Considering levels of the recent past (the country got to stages where public debt was around 130% of GDP) this, on paper, could be seen as ‘impressive’ – but again, as Luís Marques Mendes has said: “People cannot eat public debt”. It boils down to numbers on a balance sheet – it doesn’t put food on the table.

Nonetheless, Mr Medina lays a great deal of stock on numbers on a balance sheet, thus he has predicted public debt for 2024 (103%); 2025 (99.2%); 2026 (95.6%) and 2027 (92%), “signifying a 22 percentage point reduction between 2022 and 2027”.

These are not calculations shared by, for example, the IMF, the OECD or the Council of Public Finances (all of which see public debt this year performing less well), but these entities were not presenting the Stability Programme this morning.

Only last week, the IMF forecast ‘further inflation for Portugal this year, more unemployment’ – and admittedly ‘more growth’ too’.

Prime minister António Costa was very quick to point out the IMF often gets its calculations wrong.

With the promise of ‘further measures of support’ to be announced after an extraordinary Council of Ministers this afternoon, ‘sweetners’ to the relatively dry news came in the pledge that pensions will see a 3.57% increase in July (again, it’s small potatoes to what had been expected before the government ‘changed the law’) and tax revenue has added much-needed years of life to the struggling Social Security system.

Indeed, SIC television news quotes labour minister Ana Mendes Godinho as forecasting a pot in Social Security of €48 billion by 2060 which is “the best signal we can give to future generations”.

But, echoing Marques Mendes’ observation, that doesn’t help people right now, in 2023, when the pensioners of 2060 can’t find affordable housing.

Opposition parties appear to have cut right through ‘the talk’, to suggest (Bloco de Esquerda) that the government is focusing on a completely different country.

Said outgoing coordinator Catarina Martins: “The stability programme presented by the Government is not only what any party on the right would present but it is truly irresponsible at this time of crisis in which we live, when there is so much lacking in health, schools, justice and transport, and the Government continues to pretend that it lives in a country other than this one”.

Martins sees three facts emerging from today: “The first is that the economy grows, prices continue to rise, but salaries continue to lose purchasing power, and about this there is not a single effective measure”, she says.

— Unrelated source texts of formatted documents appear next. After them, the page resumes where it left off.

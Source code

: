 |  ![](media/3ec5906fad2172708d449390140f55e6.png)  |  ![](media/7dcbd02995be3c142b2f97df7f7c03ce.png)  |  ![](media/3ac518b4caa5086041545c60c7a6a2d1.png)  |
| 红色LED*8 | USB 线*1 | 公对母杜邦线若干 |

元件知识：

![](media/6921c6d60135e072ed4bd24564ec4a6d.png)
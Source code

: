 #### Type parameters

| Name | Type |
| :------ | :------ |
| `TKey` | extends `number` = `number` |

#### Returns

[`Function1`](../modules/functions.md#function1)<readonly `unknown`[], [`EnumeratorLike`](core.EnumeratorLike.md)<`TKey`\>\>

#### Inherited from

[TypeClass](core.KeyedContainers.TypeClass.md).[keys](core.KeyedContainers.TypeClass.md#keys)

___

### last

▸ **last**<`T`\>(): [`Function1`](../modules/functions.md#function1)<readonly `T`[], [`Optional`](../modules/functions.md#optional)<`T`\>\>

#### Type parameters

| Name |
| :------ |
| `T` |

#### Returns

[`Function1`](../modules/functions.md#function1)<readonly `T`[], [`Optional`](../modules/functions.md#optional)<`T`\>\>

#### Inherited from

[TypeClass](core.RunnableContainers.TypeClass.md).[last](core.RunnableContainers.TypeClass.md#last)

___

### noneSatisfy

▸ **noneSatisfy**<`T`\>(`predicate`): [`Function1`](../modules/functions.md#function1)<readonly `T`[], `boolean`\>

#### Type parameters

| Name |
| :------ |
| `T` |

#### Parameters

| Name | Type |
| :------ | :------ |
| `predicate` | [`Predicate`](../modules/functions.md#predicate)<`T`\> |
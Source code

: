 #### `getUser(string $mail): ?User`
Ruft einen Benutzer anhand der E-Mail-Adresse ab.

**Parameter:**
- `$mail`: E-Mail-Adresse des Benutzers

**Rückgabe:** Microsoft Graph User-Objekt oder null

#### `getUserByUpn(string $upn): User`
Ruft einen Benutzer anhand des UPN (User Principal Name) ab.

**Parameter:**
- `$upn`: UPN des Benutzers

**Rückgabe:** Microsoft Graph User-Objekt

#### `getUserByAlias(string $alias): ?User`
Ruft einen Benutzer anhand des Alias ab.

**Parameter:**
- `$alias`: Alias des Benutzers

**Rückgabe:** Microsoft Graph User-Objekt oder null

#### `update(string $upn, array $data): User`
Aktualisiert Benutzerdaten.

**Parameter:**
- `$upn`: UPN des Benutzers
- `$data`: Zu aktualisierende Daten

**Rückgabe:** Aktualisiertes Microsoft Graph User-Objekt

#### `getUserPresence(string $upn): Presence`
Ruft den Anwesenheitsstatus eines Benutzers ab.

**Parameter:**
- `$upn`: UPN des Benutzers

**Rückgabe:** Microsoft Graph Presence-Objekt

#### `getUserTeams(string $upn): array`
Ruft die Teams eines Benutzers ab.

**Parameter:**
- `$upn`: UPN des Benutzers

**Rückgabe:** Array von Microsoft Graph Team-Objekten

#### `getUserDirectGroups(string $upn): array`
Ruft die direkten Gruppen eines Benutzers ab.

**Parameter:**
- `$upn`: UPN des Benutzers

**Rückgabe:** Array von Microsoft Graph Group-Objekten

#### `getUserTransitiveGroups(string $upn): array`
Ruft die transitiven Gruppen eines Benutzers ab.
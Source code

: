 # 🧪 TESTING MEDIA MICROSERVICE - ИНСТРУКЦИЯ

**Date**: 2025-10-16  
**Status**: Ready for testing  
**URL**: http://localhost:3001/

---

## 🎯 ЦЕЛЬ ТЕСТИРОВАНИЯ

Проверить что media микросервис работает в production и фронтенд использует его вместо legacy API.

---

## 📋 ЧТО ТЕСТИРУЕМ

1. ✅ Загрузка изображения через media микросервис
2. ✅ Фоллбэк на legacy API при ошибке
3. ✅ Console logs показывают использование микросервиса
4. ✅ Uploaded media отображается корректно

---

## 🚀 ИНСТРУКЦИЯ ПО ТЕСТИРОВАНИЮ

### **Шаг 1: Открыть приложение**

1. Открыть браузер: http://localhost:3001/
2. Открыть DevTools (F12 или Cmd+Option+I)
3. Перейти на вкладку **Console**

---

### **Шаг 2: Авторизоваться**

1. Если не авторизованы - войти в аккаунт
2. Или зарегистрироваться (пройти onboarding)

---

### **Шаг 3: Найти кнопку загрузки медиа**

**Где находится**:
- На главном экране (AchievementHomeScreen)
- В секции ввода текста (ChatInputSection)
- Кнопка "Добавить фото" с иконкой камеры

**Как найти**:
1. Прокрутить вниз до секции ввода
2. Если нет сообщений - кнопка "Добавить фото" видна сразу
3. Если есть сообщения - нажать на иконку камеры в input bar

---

Iniciativa Liberal (IL) repeats Marques Mendes’ contention that 1.8% growth “is much too small”, stressing that much of this is down to the ‘magic’ of the RRP (Brussels’ billions for recovery and resilience); PAN has accused the government of being “obsessed with the deficit”, and PCP communists believe the government is simply pandering to the EU “and economic groups”.

PSD social democrats – the only party with a ‘fighting chance’ of toppling the Socialists in elections which many believe will come early, sometime next year – have called today’s exercise another “exercise in propaganda and mystification”, albeit the party welcomes the fact that the executive is finally returning pensioners a little of what they are due.

The programme will be debated in parliament, and then forwarded to Brussels.